Tragedy adds to family's grief



Girl takes own life after alleged drunken driver kills sister, friends
By PEGGY O'HARE
HOUSTON CHRONICLE


Bennisha Davis, 14, of Humble, who shot herself to death last week because of grief over her 13-year-old sister and 2 best friends dying in a car crash caused by a drunken driver. Bennisha and her mother survived the wreck.

The devastation, which happened in an instant, was powerful — three 13-year-old girls killed by an alleged drunken driver who later fled the country.

Now the impact of that tragedy has widened with the suicide of a 14-year-old girl who survived the wreck.

Bennisha Davis was haunted by last month's deaths of her sister and two best friends in the northeast Houston crash. The 14-year-old Humble girl could not understand why she had survived while they had not.

The grief was apparently too much for the Ross Sterling Middle School student to bear. Davis fatally shot herself in the chest Thursday inside the family's home in the 15800 block of Marsh Hawk while her mother was at work.

Her sister, Detrihanna Davis, and her two best friends, Avianca Cortez and RaShaunda Raleigh, had died after suffering fatal injuries in the wreck.
"Bennisha took it real hard when she found out about it," said her grandmother, Diane Blakes of Houston. "It just did something to her, I guess — and we weren't really aware. Well, we knew she was hurting, but we didn't know she was hurting that bad."

Blakes said she later found a note Bennisha had typed on a computer which stated she missed her sister and friends and wondered why they had died when she survived. Her note also lamented that justice might never be served since the driver who caused the crash had fled the country.

That driver, Sajan Timalshina, 26, of Spring, ran a red light just before striking the teens' car around 1:30 a.m. July 9 as they were returning home from a "teen night" event at a nightclub on FM 1960, police said.
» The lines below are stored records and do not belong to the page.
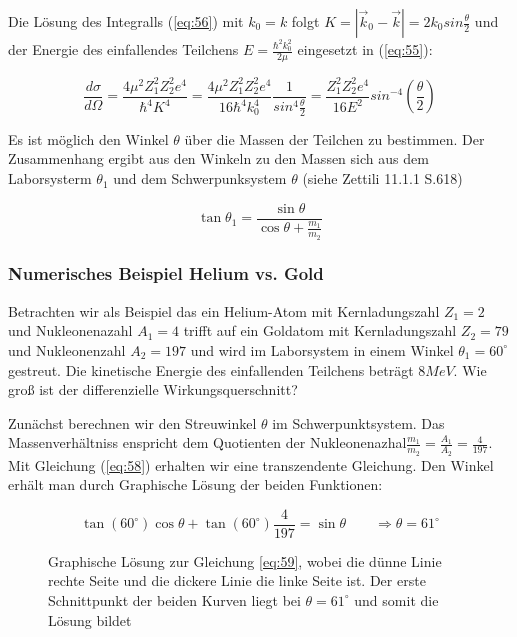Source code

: Die Lösung des Integralls (\ref{eq:56}) mit \(k_0=k\) folgt \(K = |\vec k_0-\vec k| = 2k_0 sin\frac{\theta}{2} \) und  der Energie des einfallendes Teilchens \(E=\frac{\hbar^2k_0^2}{2\mu}\)  eingesetzt in (\ref{eq:55}):

\begin{equation}
  \label{eq:57}
  \frac{d\sigma}{d\Omega}=  \frac{4\mu^2Z_1^2Z_2^2e^4}{\hbar^4 K^4} = \frac{4\mu^2Z_1^2Z_2^2e^4}{16 \hbar^4 k_0^4}\frac{1}{sin^4\frac{\theta}{2} } = \frac{Z_1^2Z_2^2e^4}{16 E^2}sin^{-4}(\frac{\theta}{2})
\end{equation}


Es ist möglich den Winkel \(\theta\) über die Massen der Teilchen zu bestimmen. Der Zusammenhang ergibt aus den Winkeln  zu den Massen sich aus dem Laborsysterm \(\theta_1\) und dem Schwerpunksystem \(\theta\) (siehe Zettili 11.1.1 S.618)

\begin{equation}
  \label{eq:58}
  \tan\theta_1=\frac{\sin\theta}{\cos\theta+\frac{m_1}{m_2}}
\end{equation}

\subsubsection*{Numerisches Beispiel Helium vs. Gold}

Betrachten wir als Beispiel das ein Helium-Atom mit Kernladungszahl \(Z_1=2\) und Nukleonenazahl \(A_1 = 4\) trifft auf ein Goldatom mit Kernladungszahl \(Z_2=79\) und Nukleonenzahl \(A_2 = 197\) und wird im Laborsystem in einem Winkel  \(\theta_1=60^\circ\) gestreut. Die kinetische Energie des einfallenden Teilchens beträgt \(8MeV\). Wie groß ist der differenzielle Wirkungsquerschnitt?

Zunächst berechnen wir den Streuwinkel \(\theta\) im Schwerpunktsystem. Das Massenverhältniss enspricht dem Quotienten der Nukleonenazhal\(\frac{m_1}{m_2}=\frac{A_1}{A_2}=\frac{4}{197} \). Mit Gleichung (\ref{eq:58}) erhalten wir eine transzendente Gleichung. Den Winkel erhält man durch Graphische Lösung der beiden Funktionen:

\begin{equation}
  \label{eq:59}
  \tan(60^\circ)\cos\theta+ \tan(60^\circ)\frac{4}{197}  = \sin\theta \qquad\Rightarrow \theta=61^\circ
\end{equation}





\begin{figure}
  \centering
  
  \caption{Graphische Lösung zur Gleichung \eqref{eq:59}, wobei die dünne Linie rechte Seite und die dickere Linie die linke Seite ist.  Der erste Schnittpunkt der beiden Kurven liegt bei \(\theta=61^\circ\) und somit die Lösung bildet}
  \label{fig:1}
\end{figure}


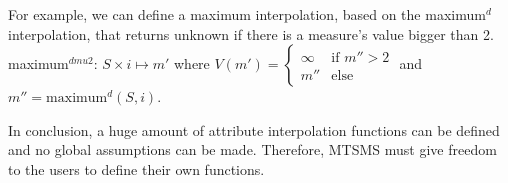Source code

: For example, we can define a maximum interpolation, based on the
maximum$^d$ interpolation, that returns unknown if there is a
measure's value bigger than 2.  maximum$^{dmu2}$: $S \times i
\mapsto m'$ where $V(m') = 
\begin{cases}
  \infty &\text{if }  m''>2\\
  m'' & \text{else }
\end{cases}$ and $m''=\text{maximum}^d(S,i)$.

    
In conclusion, a huge amount of attribute interpolation functions can
be defined and no global assumptions can be made. Therefore, MTSMS
must give freedom to the users to define their own functions.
He is wanted on three charges of intoxication manslaughter, but is believed to have fled to his home country of Nepal.


Houston police detained Timalshina after the wreck, but did not immediately arrest him because they wanted to gather more evidence. Officers mistakenly believed his claim that he drank only a quarter of a beer, something that toxicology tests eventually proved false, a police supervisor later revealed.

Timalshina's blood alcohol level at the time of the wreck was between .127 and .162. The legal limit is .08.
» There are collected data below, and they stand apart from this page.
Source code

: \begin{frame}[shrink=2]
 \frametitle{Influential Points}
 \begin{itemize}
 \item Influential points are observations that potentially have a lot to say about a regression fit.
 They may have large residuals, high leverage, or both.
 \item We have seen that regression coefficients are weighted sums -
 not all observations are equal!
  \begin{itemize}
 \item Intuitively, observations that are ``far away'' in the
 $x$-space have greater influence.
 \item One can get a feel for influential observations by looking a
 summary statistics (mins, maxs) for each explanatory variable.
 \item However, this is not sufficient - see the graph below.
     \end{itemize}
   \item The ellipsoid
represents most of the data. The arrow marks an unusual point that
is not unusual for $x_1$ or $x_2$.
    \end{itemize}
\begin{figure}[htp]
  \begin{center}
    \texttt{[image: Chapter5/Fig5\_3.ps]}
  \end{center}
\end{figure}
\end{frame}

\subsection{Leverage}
Timalshina, who had been in Houston on a foreign student visa, remains at large. The U.S. Justice Department would not comment Tuesday on the progress of their efforts to find him.
The U.S. has no formal extradition treaty with Nepal, but Timalshina could be caught if he ever travels to a country that does have an extradition treaty, said Capt. Bill Staney of the Houston Police Department's Vehicular Crimes Division.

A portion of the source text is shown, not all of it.